RECORDED INFORMATION:
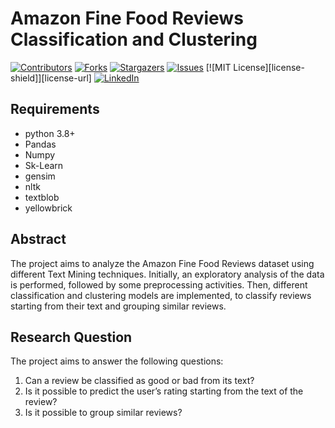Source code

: # Amazon Fine Food Reviews Classification and Clustering

[![Contributors][contributors-shield]][contributors-url]
[![Forks][forks-shield]][forks-url]
[![Stargazers][stars-shield]][stars-url]
[![Issues][issues-shield]][issues-url]
[![MIT License][license-shield]][license-url]
[![LinkedIn][linkedin-shield]][linkedin-url]

## Requirements
* python 3.8+
* Pandas
* Numpy
* Sk-Learn
* gensim
* nltk
* textblob
* yellowbrick

## Abstract 

The project aims to analyze the Amazon Fine Food Reviews dataset using different Text Mining techniques.
Initially, an exploratory analysis of the data is performed, followed by some preprocessing activities. Then, different classification and clustering models are implemented, to classify reviews starting from their text and grouping similar reviews.

## Research Question

The project aims to answer the following questions:
1. Can a review be classified as good or bad from its text?
2. Is it possible to predict the user’s rating starting from the text of the review?
3. Is it possible to group similar reviews?

<!-- MARKDOWN LINKS & IMAGES -->
<!-- https://www.markdownguide.org/basic-syntax/#reference-style-links -->
[contributors-shield]: https://img.shields.io/github/contributors/rmarconzini/amazon-fine-food-reviews-classification-clusterings.svg?style=for-the-badge
[contributors-url]: https://github.com/rmarconzini/amazon-fine-food-reviews-classification-clustering/graphs/contributors
[forks-shield]: https://img.shields.io/github/forks/rmarconzini/amazon-fine-food-reviews-classification-clusterings.svg?style=for-the-badge
[forks-url]:https://github.com/rmarconzini/amazon-fine-food-reviews-classification-clustering/network/members
[stars-shield]: https://img.shields.io/github/stars/rmarconzini/amazon-fine-food-reviews-classification-clusterings.svg?style=for-the-badge
[stars-url]: https://github.com/rmarconzini/amazon-fine-food-reviews-classification-clustering/stargazers
[issues-shield]: https://img.shields.io/github/issues/rmarconzini/amazon-fine-food-reviews-classification-clusterings.svg?style=for-the-badge
[issues-url]: https://github.com/rmarconzini/amazon-fine-food-reviews-classification-clustering/issues
[linkedin-shield]: https://img.shields.io/badge/-LinkedIn-black.svg?style=for-the-badge&logo=linkedin&colorB=555
[linkedin-url]: https://www.linkedin.com/in/remo-marconzini-992941152/
[product-screenshot]: images/screenshot.png
[Next.js]: https://img.shields.io/badge/next.js-000000?style=for-the-badge&logo=nextdotjs&logoColor=white
[Next-url]: https://nextjs.org/
[React.js]: https://img.shields.io/badge/React-20232A?style=for-the-badge&logo=react&logoColor=61DAFB
[React-url]: https://reactjs.org/
[Vue.js]: https://img.shields.io/badge/Vue.js-35495E?style=for-the-badge&logo=vuedotjs&logoColor=4FC08D
[Vue-url]: https://vuejs.org/
[Angular.io]: https://img.shields.io/badge/Angular-DD0031?style=for-the-badge&logo=angular&logoColor=white
[Angular-url]: https://angular.io/
[Svelte.dev]: https://img.shields.io/badge/Svelte-4A4A55?style=for-the-badge&logo=svelte&logoColor=FF3E00
[Svelte-url]: https://svelte.dev/
[Laravel.com]: https://img.shields.io/badge/Laravel-FF2D20?style=for-the-badge&logo=laravel&logoColor=white
[Laravel-url]: https://laravel.com
[Bootstrap.com]: https://img.shields.io/badge/Bootstrap-563D7C?style=for-the-badge&logo=bootstrap&logoColor=white
[Bootstrap-url]: https://getbootstrap.com
[JQuery.com]: https://img.shields.io/badge/jQuery-0769AD?style=for-the-badge&logo=jquery&logoColor=white
[JQuery-url]: https://jquery.com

TASK TO COMPLETE: The result should be a verbatim copy of the data, free of pictures.

SOLUTION TO THIS PROBLEM:
Source code

: # Amazon Fine Food Reviews Classification and Clustering

[![Contributors][contributors-shield]][contributors-url]
[![Forks][forks-shield]][forks-url]
[![Stargazers][stars-shield]][stars-url]
[![Issues][issues-shield]][issues-url]
[![MIT License][license-shield]][license-url]
[![LinkedIn][linkedin-shield]][linkedin-url]

## Requirements
* python 3.8+
* Pandas
* Numpy
* Sk-Learn
* gensim
* nltk
* textblob
* yellowbrick

## Abstract 

The project aims to analyze the Amazon Fine Food Reviews dataset using different Text Mining techniques.
Initially, an exploratory analysis of the data is performed, followed by some preprocessing activities. Then, different classification and clustering models are implemented, to classify reviews starting from their text and grouping similar reviews.

## Research Question

The project aims to answer the following questions:
1. Can a review be classified as good or bad from its text?
2. Is it possible to predict the user’s rating starting from the text of the review?
3. Is it possible to group similar reviews?

<!-- MARKDOWN LINKS & IMAGES -->
<!-- https://www.markdownguide.org/basic-syntax/#reference-style-links -->
[contributors-shield]: https://img.shields.io/github/contributors/rmarconzini/amazon-fine-food-reviews-classification-clusterings.svg?style=for-the-badge
[contributors-url]: https://github.com/rmarconzini/amazon-fine-food-reviews-classification-clustering/graphs/contributors
[forks-shield]: https://img.shields.io/github/forks/rmarconzini/amazon-fine-food-reviews-classification-clusterings.svg?style=for-the-badge
[forks-url]:https://github.com/rmarconzini/amazon-fine-food-reviews-classification-clustering/network/members
[stars-shield]: https://img.shields.io/github/stars/rmarconzini/amazon-fine-food-reviews-classification-clusterings.svg?style=for-the-badge
[stars-url]: https://github.com/rmarconzini/amazon-fine-food-reviews-classification-clustering/stargazers
[issues-shield]: https://img.shields.io/github/issues/rmarconzini/amazon-fine-food-reviews-classification-clusterings.svg?style=for-the-badge
[issues-url]: https://github.com/rmarconzini/amazon-fine-food-reviews-classification-clustering/issues
[linkedin-shield]: https://img.shields.io/badge/-LinkedIn-black.svg?style=for-the-badge&logo=linkedin&colorB=555
[linkedin-url]: https://www.linkedin.com/in/remo-marconzini-992941152/
[product-screenshot]: images/screenshot.png
[Next.js]: https://img.shields.io/badge/next.js-000000?style=for-the-badge&logo=nextdotjs&logoColor=white
[Next-url]: https://nextjs.org/
[React.js]: https://img.shields.io/badge/React-20232A?style=for-the-badge&logo=react&logoColor=61DAFB
[React-url]: https://reactjs.org/
[Vue.js]: https://img.shields.io/badge/Vue.js-35495E?style=for-the-badge&logo=vuedotjs&logoColor=4FC08D
[Vue-url]: https://vuejs.org/
[Angular.io]: https://img.shields.io/badge/Angular-DD0031?style=for-the-badge&logo=angular&logoColor=white
[Angular-url]: https://angular.io/
[Svelte.dev]: https://img.shields.io/badge/Svelte-4A4A55?style=for-the-badge&logo=svelte&logoColor=FF3E00
[Svelte-url]: https://svelte.dev/
[Laravel.com]: https://img.shields.io/badge/Laravel-FF2D20?style=for-the-badge&logo=laravel&logoColor=white
[Laravel-url]: https://laravel.com
[Bootstrap.com]: https://img.shields.io/badge/Bootstrap-563D7C?style=for-the-badge&logo=bootstrap&logoColor=white
[Bootstrap-url]: https://getbootstrap.com
[JQuery.com]: https://img.shields.io/badge/jQuery-0769AD?style=for-the-badge&logo=jquery&logoColor=white
[JQuery-url]: https://jquery.com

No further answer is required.